▶ _DESCRIPTION OF THE TASK_
Please reproduce, exactly as given, the lines running from the start of the data to the line containing "Schema | Scopes |", inclusive, and omit the pictures.

[Stored data entries]
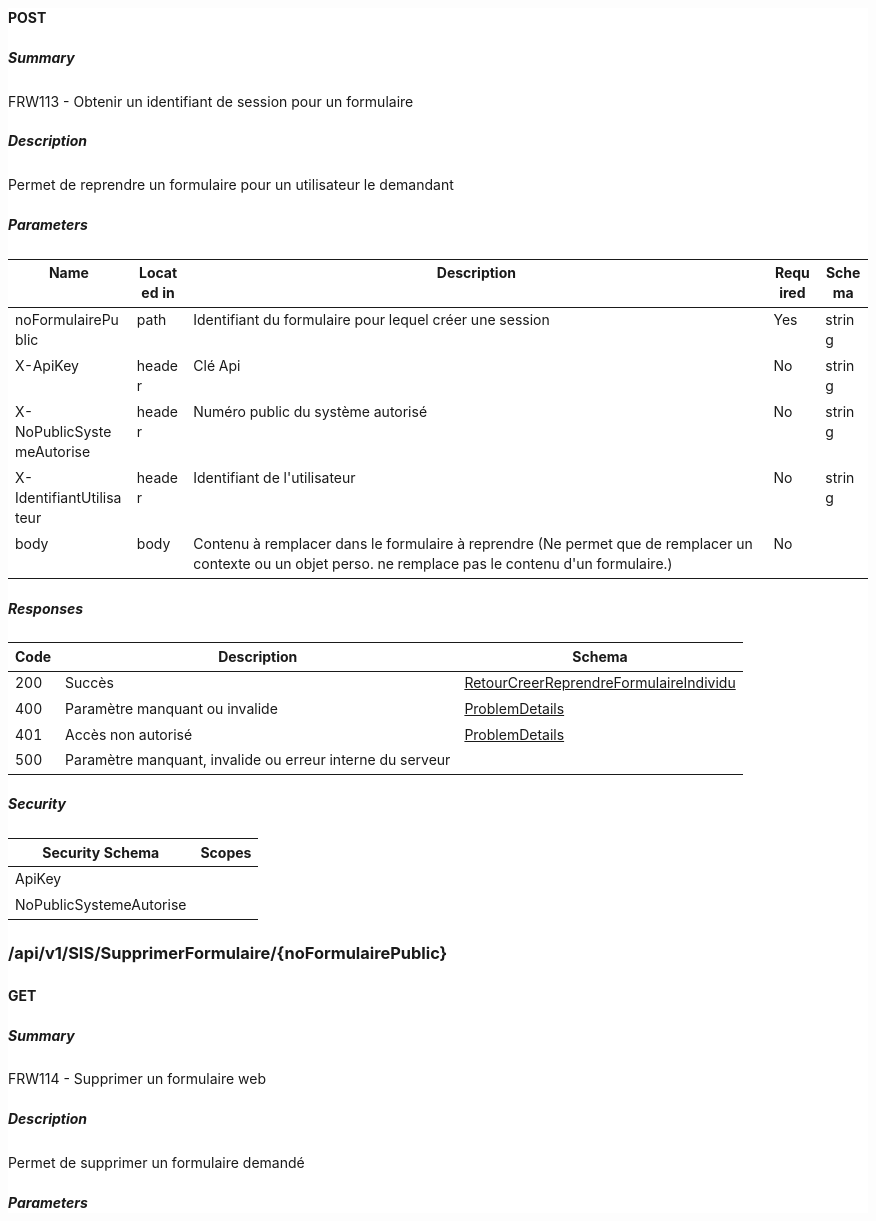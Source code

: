 #### POST
##### Summary

FRW113 - Obtenir un identifiant de session pour un formulaire

##### Description

Permet de reprendre un formulaire pour un utilisateur le demandant

##### Parameters

| Name | Located in | Description | Required | Schema |
| ---- | ---------- | ----------- | -------- | ------ |
| noFormulairePublic | path | Identifiant du formulaire pour lequel créer une session | Yes | string |
| X-ApiKey | header | Clé Api | No | string |
| X-NoPublicSystemeAutorise | header | Numéro public du système autorisé | No | string |
| X-IdentifiantUtilisateur | header | Identifiant de l'utilisateur | No | string |
| body | body | Contenu à remplacer dans le formulaire à reprendre (Ne permet que de remplacer un contexte ou un objet perso. ne remplace pas le contenu d'un formulaire.) | No |  |

##### Responses

| Code | Description | Schema |
| ---- | ----------- | ------ |
| 200 | Succès | [RetourCreerReprendreFormulaireIndividu](#retourcreerreprendreformulaireindividu) |
| 400 | Paramètre manquant ou invalide | [ProblemDetails](#problemdetails) |
| 401 | Accès non autorisé | [ProblemDetails](#problemdetails) |
| 500 | Paramètre manquant, invalide ou erreur interne du serveur |  |

##### Security

| Security Schema | Scopes |
| --------------- | ------ |
| ApiKey |  |
| NoPublicSystemeAutorise |  |

### /api/v1/SIS/SupprimerFormulaire/{noFormulairePublic}

#### GET
##### Summary

FRW114 - Supprimer un formulaire web

##### Description

Permet de supprimer un formulaire demandé

##### Parameters
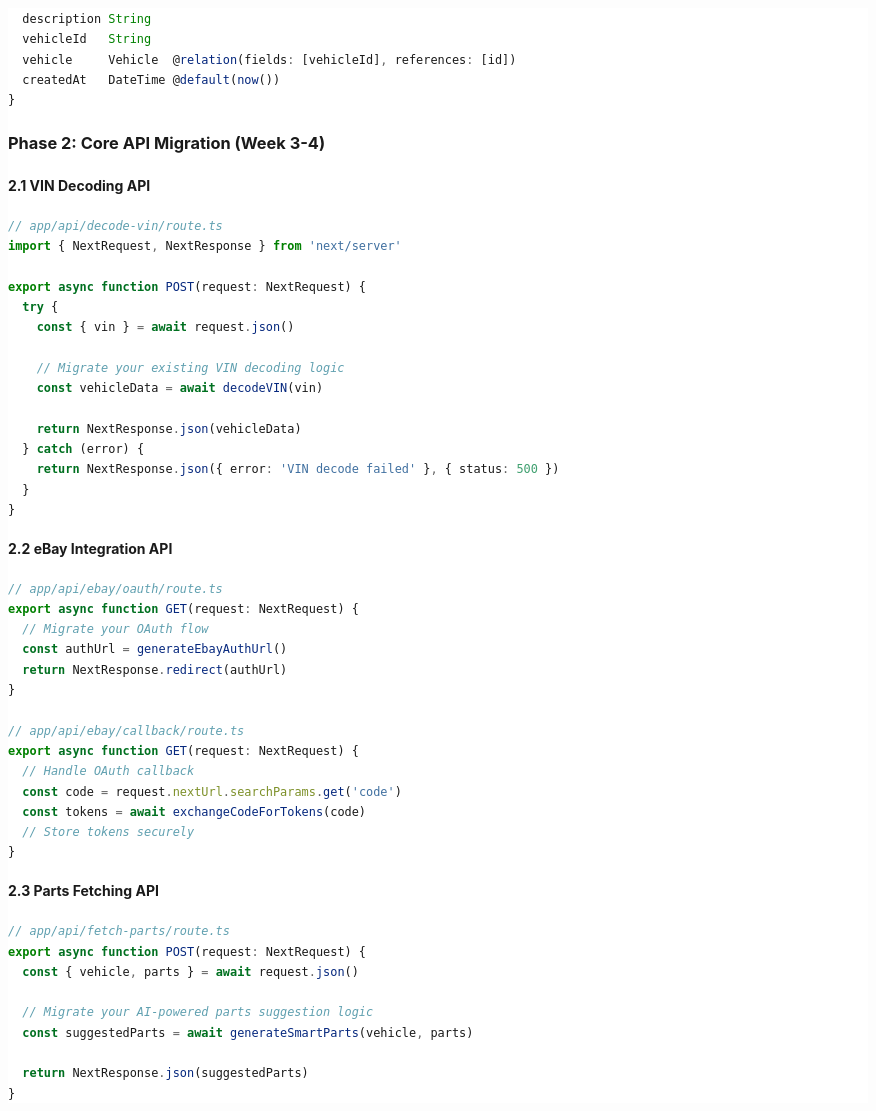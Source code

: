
 ```typescript
  description String
  vehicleId   String
  vehicle     Vehicle  @relation(fields: [vehicleId], references: [id])
  createdAt   DateTime @default(now())
}
```

### **Phase 2: Core API Migration (Week 3-4)**

#### **2.1 VIN Decoding API**
```typescript
// app/api/decode-vin/route.ts
import { NextRequest, NextResponse } from 'next/server'

export async function POST(request: NextRequest) {
  try {
    const { vin } = await request.json()
    
    // Migrate your existing VIN decoding logic
    const vehicleData = await decodeVIN(vin)
    
    return NextResponse.json(vehicleData)
  } catch (error) {
    return NextResponse.json({ error: 'VIN decode failed' }, { status: 500 })
  }
}
```

#### **2.2 eBay Integration API**
```typescript
// app/api/ebay/oauth/route.ts
export async function GET(request: NextRequest) {
  // Migrate your OAuth flow
  const authUrl = generateEbayAuthUrl()
  return NextResponse.redirect(authUrl)
}

// app/api/ebay/callback/route.ts
export async function GET(request: NextRequest) {
  // Handle OAuth callback
  const code = request.nextUrl.searchParams.get('code')
  const tokens = await exchangeCodeForTokens(code)
  // Store tokens securely
}
```

#### **2.3 Parts Fetching API**
```typescript
// app/api/fetch-parts/route.ts
export async function POST(request: NextRequest) {
  const { vehicle, parts } = await request.json()
  
  // Migrate your AI-powered parts suggestion logic
  const suggestedParts = await generateSmartParts(vehicle, parts)
  
  return NextResponse.json(suggestedParts)
}
```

▶ _ANSWER TO THE EXERCISE_
Source code

: #### POST
##### Summary

FRW113 - Obtenir un identifiant de session pour un formulaire

##### Description

Permet de reprendre un formulaire pour un utilisateur le demandant

##### Parameters

| Name | Located in | Description | Required | Schema |
| ---- | ---------- | ----------- | -------- | ------ |
| noFormulairePublic | path | Identifiant du formulaire pour lequel créer une session | Yes | string |
| X-ApiKey | header | Clé Api | No | string |
| X-NoPublicSystemeAutorise | header | Numéro public du système autorisé | No | string |
| X-IdentifiantUtilisateur | header | Identifiant de l'utilisateur | No | string |
| body | body | Contenu à remplacer dans le formulaire à reprendre (Ne permet que de remplacer un contexte ou un objet perso. ne remplace pas le contenu d'un formulaire.) | No |  |

##### Responses

| Code | Description | Schema |
| ---- | ----------- | ------ |
| 200 | Succès | [RetourCreerReprendreFormulaireIndividu](#retourcreerreprendreformulaireindividu) |
| 400 | Paramètre manquant ou invalide | [ProblemDetails](#problemdetails) |
| 401 | Accès non autorisé | [ProblemDetails](#problemdetails) |
| 500 | Paramètre manquant, invalide ou erreur interne du serveur |  |

##### Security

| Security Schema | Scopes |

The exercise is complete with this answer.